**Required work:**
Return the lines exactly as they stand, from the first of the material through the line containing "Autorinnen und Autoren".

**Data for analysis:**

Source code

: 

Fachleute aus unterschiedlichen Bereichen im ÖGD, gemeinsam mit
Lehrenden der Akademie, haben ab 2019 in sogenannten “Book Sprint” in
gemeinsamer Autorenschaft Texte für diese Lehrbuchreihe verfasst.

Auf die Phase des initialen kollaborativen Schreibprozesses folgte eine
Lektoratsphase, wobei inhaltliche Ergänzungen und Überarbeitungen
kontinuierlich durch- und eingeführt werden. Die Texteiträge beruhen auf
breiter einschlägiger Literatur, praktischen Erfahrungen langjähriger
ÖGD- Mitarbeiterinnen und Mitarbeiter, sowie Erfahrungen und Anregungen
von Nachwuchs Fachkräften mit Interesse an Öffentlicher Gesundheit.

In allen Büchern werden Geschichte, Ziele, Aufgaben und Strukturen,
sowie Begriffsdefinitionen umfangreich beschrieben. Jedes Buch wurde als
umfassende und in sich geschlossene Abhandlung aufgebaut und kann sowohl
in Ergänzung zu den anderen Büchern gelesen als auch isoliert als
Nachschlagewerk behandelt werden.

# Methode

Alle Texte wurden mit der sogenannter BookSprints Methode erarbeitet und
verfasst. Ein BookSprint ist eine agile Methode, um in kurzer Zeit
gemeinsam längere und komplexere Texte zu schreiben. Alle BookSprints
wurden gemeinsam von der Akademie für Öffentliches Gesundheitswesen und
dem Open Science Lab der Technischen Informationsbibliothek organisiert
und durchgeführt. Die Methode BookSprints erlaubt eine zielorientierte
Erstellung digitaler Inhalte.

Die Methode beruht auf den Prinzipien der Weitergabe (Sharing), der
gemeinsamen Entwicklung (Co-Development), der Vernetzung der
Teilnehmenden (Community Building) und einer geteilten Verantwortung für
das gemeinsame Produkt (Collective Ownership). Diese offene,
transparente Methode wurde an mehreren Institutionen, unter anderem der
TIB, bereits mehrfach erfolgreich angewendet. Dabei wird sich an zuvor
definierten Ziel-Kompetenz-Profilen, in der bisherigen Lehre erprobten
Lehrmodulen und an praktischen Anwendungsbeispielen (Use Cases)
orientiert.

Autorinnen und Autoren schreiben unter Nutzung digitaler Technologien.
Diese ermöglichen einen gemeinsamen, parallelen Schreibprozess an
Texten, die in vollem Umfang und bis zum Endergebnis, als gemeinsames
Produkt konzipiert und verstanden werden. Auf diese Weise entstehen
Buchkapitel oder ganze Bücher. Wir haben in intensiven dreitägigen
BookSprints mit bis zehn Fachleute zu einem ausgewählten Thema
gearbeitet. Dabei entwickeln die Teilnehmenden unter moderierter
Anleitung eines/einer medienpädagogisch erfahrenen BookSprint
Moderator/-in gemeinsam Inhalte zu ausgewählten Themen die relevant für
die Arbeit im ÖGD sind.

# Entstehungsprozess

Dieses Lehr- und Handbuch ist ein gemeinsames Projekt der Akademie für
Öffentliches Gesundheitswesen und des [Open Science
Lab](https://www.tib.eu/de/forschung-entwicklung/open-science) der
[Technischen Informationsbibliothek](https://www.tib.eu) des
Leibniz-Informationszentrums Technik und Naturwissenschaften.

**Written solution:**
Source code

: 

Fachleute aus unterschiedlichen Bereichen im ÖGD, gemeinsam mit
Lehrenden der Akademie, haben ab 2019 in sogenannten “Book Sprint” in
gemeinsamer Autorenschaft Texte für diese Lehrbuchreihe verfasst.

Auf die Phase des initialen kollaborativen Schreibprozesses folgte eine
Lektoratsphase, wobei inhaltliche Ergänzungen und Überarbeitungen
kontinuierlich durch- und eingeführt werden. Die Texteiträge beruhen auf
breiter einschlägiger Literatur, praktischen Erfahrungen langjähriger
ÖGD- Mitarbeiterinnen und Mitarbeiter, sowie Erfahrungen und Anregungen
von Nachwuchs Fachkräften mit Interesse an Öffentlicher Gesundheit.

In allen Büchern werden Geschichte, Ziele, Aufgaben und Strukturen,
sowie Begriffsdefinitionen umfangreich beschrieben. Jedes Buch wurde als
umfassende und in sich geschlossene Abhandlung aufgebaut und kann sowohl
in Ergänzung zu den anderen Büchern gelesen als auch isoliert als
Nachschlagewerk behandelt werden.

# Methode

Alle Texte wurden mit der sogenannter BookSprints Methode erarbeitet und
verfasst. Ein BookSprint ist eine agile Methode, um in kurzer Zeit
gemeinsam längere und komplexere Texte zu schreiben. Alle BookSprints
wurden gemeinsam von der Akademie für Öffentliches Gesundheitswesen und
dem Open Science Lab der Technischen Informationsbibliothek organisiert
und durchgeführt. Die Methode BookSprints erlaubt eine zielorientierte
Erstellung digitaler Inhalte.

Die Methode beruht auf den Prinzipien der Weitergabe (Sharing), der
gemeinsamen Entwicklung (Co-Development), der Vernetzung der
Teilnehmenden (Community Building) und einer geteilten Verantwortung für
das gemeinsame Produkt (Collective Ownership). Diese offene,
transparente Methode wurde an mehreren Institutionen, unter anderem der
TIB, bereits mehrfach erfolgreich angewendet. Dabei wird sich an zuvor
definierten Ziel-Kompetenz-Profilen, in der bisherigen Lehre erprobten
Lehrmodulen und an praktischen Anwendungsbeispielen (Use Cases)
orientiert.

Autorinnen und Autoren schreiben unter Nutzung digitaler Technologien.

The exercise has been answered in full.